All of lore.kernel.org
 help / color / mirror / Atom feed
* CMA enhancement - non-default areas in x86
@ 2020-05-13  6:13 Idgar, Or
  2020-05-13  6:47 ` gregkh
  0 siblings, 1 reply; 8+ messages in thread
From: Idgar, Or @ 2020-05-13  6:13 UTC (permalink / raw)
  To: linux-kernel, linux-mm, gregkh; +Cc: Ravich, Leonid

[-- Attachment #1: Type: text/plain, Size: 1236 bytes --]

Hi,
I'm working with Linux kernel on x86 and needed a way to allocate a very large contiguous memory (around 20GB) for DMA operations.
I've found out that CMA is one of the major ways to do so, but our problem is that CMA's default behavior is to create one default area from which all devices can allocate memory.
when booting, there were some drivers that allocated memory for DMA and used CMA memory if exist.

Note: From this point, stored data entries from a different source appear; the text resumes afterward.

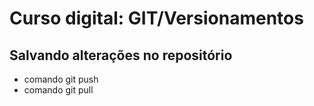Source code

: # Curso digital: GIT/Versionamentos

## Salvando alterações no repositório
* comando git push
* comando git pull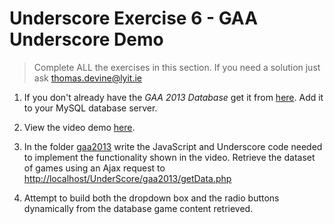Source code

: # Underscore Exercise 6 - GAA Underscore Demo
		
> Complete ALL the exercises in this section. If you need a solution just ask thomas.devine@lyit.ie

1.	If you don't already have the *GAA 2013 Database* get it from [here](../gaa2013/gaa2013.sql).  Add it to your MySQL database server.

1.	View the video demo [here](https://media.heanet.ie/page/bf0e38f500f1f9f779c3ed06ca60bab6). 

1.	In the folder [gaa2013](http://localhost/UnderScore/gaa2013/) write the JavaScript and Underscore code needed to implement the functionality shown in the video.  Retrieve the dataset of games using an Ajax request to [http://localhost/UnderScore/gaa2013/getData.php](http://localhost/UnderScore/gaa2013/getData.php)

1.	Attempt to build both the dropdown box and the radio buttons dynamically from the database game content retrieved.

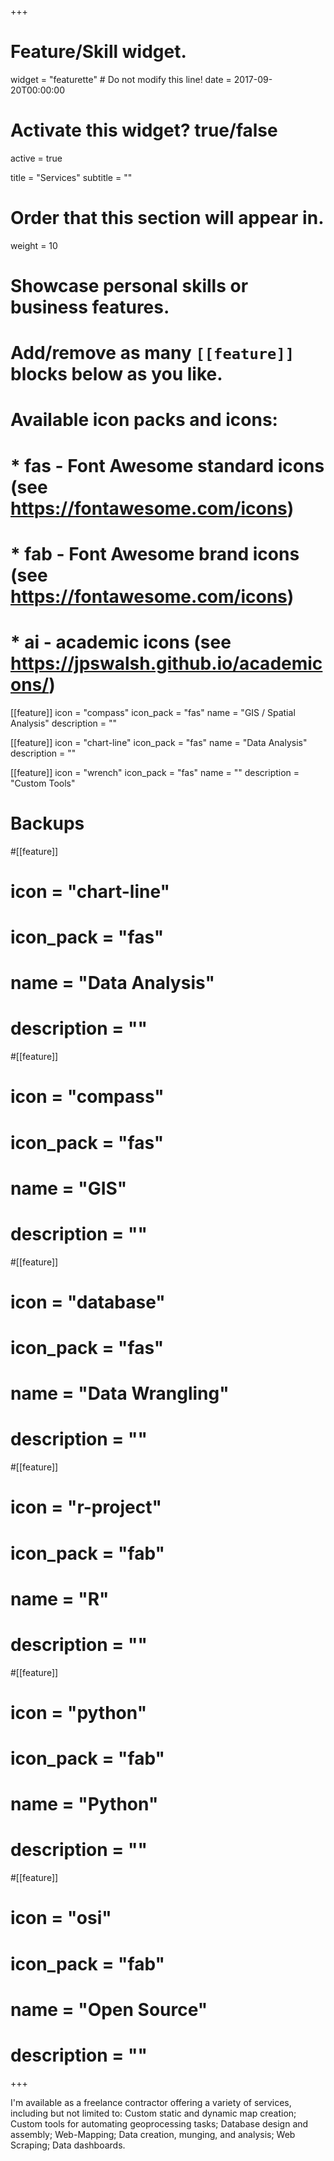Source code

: +++
# Feature/Skill widget.
widget = "featurette"  # Do not modify this line!
date = 2017-09-20T00:00:00

# Activate this widget? true/false
active = true

title = "Services"
subtitle = ""

# Order that this section will appear in.
weight = 10

# Showcase personal skills or business features.
# 
# Add/remove as many `[[feature]]` blocks below as you like.
# 
# Available icon packs and icons:
# * fas - Font Awesome standard icons (see https://fontawesome.com/icons)
# * fab - Font Awesome brand icons (see https://fontawesome.com/icons)
# * ai - academic icons (see https://jpswalsh.github.io/academicons/)

[[feature]]
  icon = "compass"
  icon_pack = "fas"
  name = "GIS / Spatial Analysis"
  description = ""
  
[[feature]]
  icon = "chart-line"
  icon_pack = "fas"
  name = "Data Analysis"
  description = "" 
  
[[feature]]
  icon = "wrench"
  icon_pack = "fas"
  name = ""
  description = "Custom Tools" 
  
# Backups
#[[feature]]
#  icon = "chart-line"
#  icon_pack = "fas"
#  name = "Data Analysis"
#  description = "" 
  
#[[feature]]
#  icon = "compass"
#  icon_pack = "fas"
#  name = "GIS"
#  description = "" 
  
#[[feature]]
#  icon = "database"
#  icon_pack = "fas"
#  name = "Data Wrangling"
#  description = "" 
  
#[[feature]]
#  icon = "r-project"
#  icon_pack = "fab"
#  name = "R"
#  description = ""
  
#[[feature]]
#  icon = "python"
#  icon_pack = "fab"
#  name = "Python"
#  description = ""
  
#[[feature]]
#  icon = "osi"
#  icon_pack = "fab"
#  name = "Open Source"
#  description = ""
  
+++

I'm available as a freelance contractor offering a variety of services, including but not limited to: Custom static and dynamic map creation; Custom tools for automating geoprocessing tasks; Database design and assembly; Web-Mapping; Data creation, munging, and analysis; Web Scraping; Data dashboards.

The problem is that it takes memory that we need for our device and we want to make sure this area is dedicated for our device.

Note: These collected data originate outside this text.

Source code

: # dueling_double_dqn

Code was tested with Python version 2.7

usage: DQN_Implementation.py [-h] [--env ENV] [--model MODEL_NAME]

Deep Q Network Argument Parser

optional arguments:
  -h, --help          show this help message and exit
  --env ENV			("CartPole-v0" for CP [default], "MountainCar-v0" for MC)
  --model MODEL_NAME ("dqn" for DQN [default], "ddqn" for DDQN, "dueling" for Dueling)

As I saw, the only way to reserve a dedicated area is by enabling OF_RESERVED_MEM which is available for several architectures but excluding x86 (and as far as I understand relies on device tree which is not in use with x86 or at least cannot be configured with OF_RESERVED_MEM).

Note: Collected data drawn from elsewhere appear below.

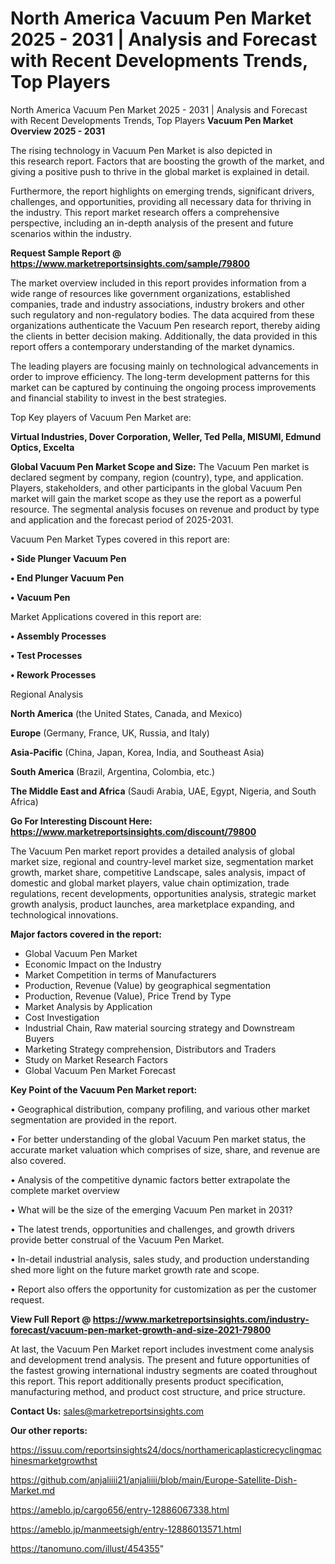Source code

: # North America Vacuum Pen Market 2025 - 2031 | Analysis and Forecast with Recent Developments Trends, Top Players
North America Vacuum Pen Market 2025 - 2031 | Analysis and Forecast with Recent Developments Trends, Top Players
<Strong> Vacuum Pen Market Overview 2025 - 2031</strong>

The rising technology in Vacuum Pen Market is also depicted in this research report. Factors that are boosting the growth of the market, and giving a positive push to thrive in the global market is explained in detail.

Furthermore, the report highlights on emerging trends, significant drivers, challenges, and opportunities, providing all necessary data for thriving in the industry. This report market research offers a comprehensive perspective, including an in-depth analysis of the present and future scenarios within the industry.

<strong>Request Sample Report @ <a href=https://www.marketreportsinsights.com/sample/79800>https://www.marketreportsinsights.com/sample/79800</a></strong>

The market overview included in this report provides information from a wide range of resources like government organizations, established companies, trade and industry associations, industry brokers and other such regulatory and non-regulatory bodies. The data acquired from these organizations authenticate the Vacuum Pen research report, thereby aiding the clients in better decision making. Additionally, the data provided in this report offers a contemporary understanding of the market dynamics.

The leading players are focusing mainly on technological advancements in order to improve efficiency. The long-term development patterns for this market can be captured by continuing the ongoing process improvements and financial stability to invest in the best strategies.

Top Key players of Vacuum Pen Market are:

<strong>Virtual Industries, Dover Corporation, Weller, Ted Pella, MISUMI, Edmund Optics, Excelta</strong>

<strong><b>Global Vacuum Pen Market Scope and Size:</b></strong>
The Vacuum Pen market is declared segment by company, region (country), type, and application. Players, stakeholders, and other participants in the global Vacuum Pen market will gain the market scope as they use the report as a powerful resource. The segmental analysis focuses on revenue and product by type and application and the forecast period of 2025-2031.

Vacuum Pen Market Types covered in this report are:

<strong>• Side Plunger Vacuum Pen

• End Plunger Vacuum Pen

• Vacuum Pen</strong>

Market Applications covered in this report are:

<strong>• Assembly Processes

• Test Processes

• Rework Processes</strong> 

Regional Analysis

<strong>North America</strong> (the United States, Canada, and Mexico)

<strong>Europe</strong> (Germany, France, UK, Russia, and Italy)

<strong>Asia-Pacific</strong> (China, Japan, Korea, India, and Southeast Asia)

<strong>South America</strong> (Brazil, Argentina, Colombia, etc.)

<strong>The Middle East and Africa</strong> (Saudi Arabia, UAE, Egypt, Nigeria, and South Africa)

<strong>Go For Interesting Discount Here: <a href=https://www.marketreportsinsights.com/discount/79800>https://www.marketreportsinsights.com/discount/79800</a></strong>

The Vacuum Pen market report provides a detailed analysis of global market size, regional and country-level market size, segmentation market growth, market share, competitive Landscape, sales analysis, impact of domestic and global market players, value chain optimization, trade regulations, recent developments, opportunities analysis, strategic market growth analysis, product launches, area marketplace expanding, and technological innovations.

<strong><b>Major factors covered in the report:</b></strong>
<ul>
  <li>Global Vacuum Pen Market </li>
  <li>Economic Impact on the Industry</li>
  <li>Market Competition in terms of Manufacturers</li>
  <li>Production, Revenue (Value) by geographical segmentation</li>
  <li>Production, Revenue (Value), Price Trend by Type</li>
  <li>Market Analysis by Application</li>
  <li>Cost Investigation</li>
  <li>Industrial Chain, Raw material sourcing strategy and Downstream Buyers</li>
  <li>Marketing Strategy comprehension, Distributors and Traders</li>
  <li>Study on Market Research Factors</li>
  <li>Global Vacuum Pen Market Forecast</li>
</ul>

<strong><b>Key Point of the Vacuum Pen Market report:</b></strong>

• Geographical distribution, company profiling, and various other market segmentation are provided in the report.

• For better understanding of the global Vacuum Pen market status, the accurate market valuation which comprises of size, share, and revenue are also covered.

• Analysis of the competitive dynamic factors better extrapolate the complete market overview

• What will be the size of the emerging Vacuum Pen market in 2031?

• The latest trends, opportunities and challenges, and growth drivers provide better construal of the Vacuum Pen Market.

• In-detail industrial analysis, sales study, and production understanding shed more light on the future market growth rate and scope.

• Report also offers the opportunity for customization as per the customer request.

<strong><b>View Full Report @ <a href=https://www.marketreportsinsights.com/industry-forecast/vacuum-pen-market-growth-and-size-2021-79800>https://www.marketreportsinsights.com/industry-forecast/vacuum-pen-market-growth-and-size-2021-79800</a></b></strong>


At last, the Vacuum Pen Market report includes investment come analysis and development trend analysis. The present and future opportunities of the fastest growing international industry segments are coated throughout this report. This report additionally presents product specification, manufacturing method, and product cost structure, and price structure.

<strong>Contact Us:</strong>
sales@marketreportsinsights.com

<strong>Our other reports:</strong>

<a href=https://issuu.com/reportsinsights24/docs/northamericaplasticrecyclingmachinesmarketgrowthst>https://issuu.com/reportsinsights24/docs/northamericaplasticrecyclingmachinesmarketgrowthst</a>

<a href=https://github.com/anjaliiii21/anjaliiii/blob/main/Europe-Satellite-Dish-Market.md>https://github.com/anjaliiii21/anjaliiii/blob/main/Europe-Satellite-Dish-Market.md</a>

<a href=https://ameblo.jp/cargo656/entry-12886067338.html>https://ameblo.jp/cargo656/entry-12886067338.html</a>

<a href=https://ameblo.jp/manmeetsigh/entry-12886013571.html>https://ameblo.jp/manmeetsigh/entry-12886013571.html</a>

<a href=https://tanomuno.com/illust/454355>https://tanomuno.com/illust/454355</a>"
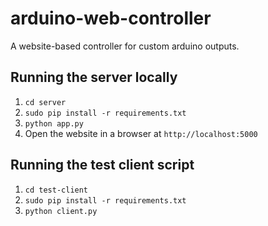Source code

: # arduino-web-controller
A website-based controller for custom arduino outputs.

## Running the server locally
1. `cd server`
2. `sudo pip install -r requirements.txt`
3. `python app.py`
4. Open the website in a browser at `http://localhost:5000`

## Running the test client script
1. `cd test-client`
2. `sudo pip install -r requirements.txt`
3. `python client.py`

I really want to leverage this mechanism/API and thought about modifying the code (and hopefully merge it upstream) so multiple non-default areas will be available for x86 and with a way to consume it by mapping specific area to specific device.

Is it something that will be open for merging if written properly?
I'll be glad to get some inputs and suggestions from you.
Thanks in advance,
Or Idgar

[-- Attachment #2: Type: text/html, Size: 4153 bytes --]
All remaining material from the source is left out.